As we live in the Holocene epoch, quaternary  period and Cenozoic era, one might wonder how  the wooden industry is thriving when people are interested in modern materials and changing  trends. For thousands of years, wood has been the most favoured building material in most parts of the world. Even though 20th century saw a transition towards brick, concrete and steel, wood as a building material has become extremely popular in the 21st century.

Our company focuses mainly on wooden construction, be it traditional or contemporary designs, we work on it “like a boss”. But before diving into  the world of solid wood construction and how it compares to that of plywood construction, let’s first looks into the terms “Solid Wood” and “Plywood” so as to understand their differences.

Solid Wood is a natural wood obtained from trees. The timber logs from the felled trees are cut to desired sizes in saw mill and are dried in hightemperatures. Solid wood is generally subjected to heat to reduce the moisture content in them and to give it a certain strength and stability. Even after the seasoning is done, it is still susceptible to shrinkage and expansion due to weather or seasonal fluctuations.

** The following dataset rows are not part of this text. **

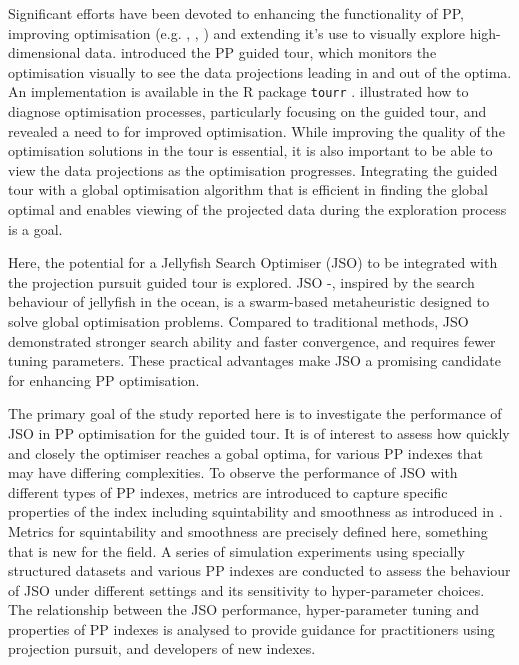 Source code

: \documentclass[
  number,
  preprint,
  3p]{elsarticle}
\begin{document}
Significant efforts have been devoted to enhancing the functionality of
PP, improving optimisation (e.g. \citet{posse1995},
\citet{marie-sainte2010}, \citet{grochowski2011}) and extending it's use
to visually explore high-dimensional data. \citet{cook1995grand}
introduced the PP guided tour, which monitors the optimisation visually
to see the data projections leading in and out of the optima. An
implementation is available in the R \citep{R} package \texttt{tourr}
\citep{tourr}. \citet{RJ-2021-105} illustrated how to diagnose
optimisation processes, particularly focusing on the guided tour, and
revealed a need to for improved optimisation. While improving the
quality of the optimisation solutions in the tour is essential, it is
also important to be able to view the data projections as the
optimisation progresses. Integrating the guided tour with a global
optimisation algorithm that is efficient in finding the global optimal
and enables viewing of the projected data during the exploration process
is a goal.

Here, the potential for a Jellyfish Search Optimiser (JSO) to be
integrated with the projection pursuit guided tour is explored. JSO
\citep{chou_novel_2021} -\citep{rajwar_exhaustive_2023}, inspired by the
search behaviour of jellyfish in the ocean, is a swarm-based
metaheuristic designed to solve global optimisation problems. Compared
to traditional methods, JSO demonstrated stronger search ability and
faster convergence, and requires fewer tuning parameters. These
practical advantages make JSO a promising candidate for enhancing PP
optimisation.

The primary goal of the study reported here is to investigate the
performance of JSO in PP optimisation for the guided tour. It is of
interest to assess how quickly and closely the optimiser reaches a gobal
optima, for various PP indexes that may have differing complexities. To
observe the performance of JSO with different types of PP indexes,
metrics are introduced to capture specific properties of the index
including squintability and smoothness as introduced in
\citet{laa_using_2020}. Metrics for squintability and smoothness are
precisely defined here, something that is new for the field. A series of
simulation experiments using specially structured datasets and various
PP indexes are conducted to assess the behaviour of JSO under different
settings and its sensitivity to hyper-parameter choices. The
relationship between the JSO performance, hyper-parameter tuning and
properties of PP indexes is analysed to provide guidance for
practitioners using projection pursuit, and developers of new indexes.
\end{document}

Plywood is an engineering wood product manufactured from hardwood, softwood or both. In  order to make that, thin layers of veneers are laid in  alternate directions and bonded with glue. Because  of its bonding method, it is less susceptible to shrinkage and expansion.

Fig.3 represents how plywood sheets are being used as backing material for the solid wood to be fixed on.

So now one might wonder as to why plywood is used instead of just having a solid wood structure. Why go through the trouble of manufacturing an engineered wood product instead of using solid wood which is obtained from naturally felled trees? Well, there are many reasons and among them are cost, time and appearance.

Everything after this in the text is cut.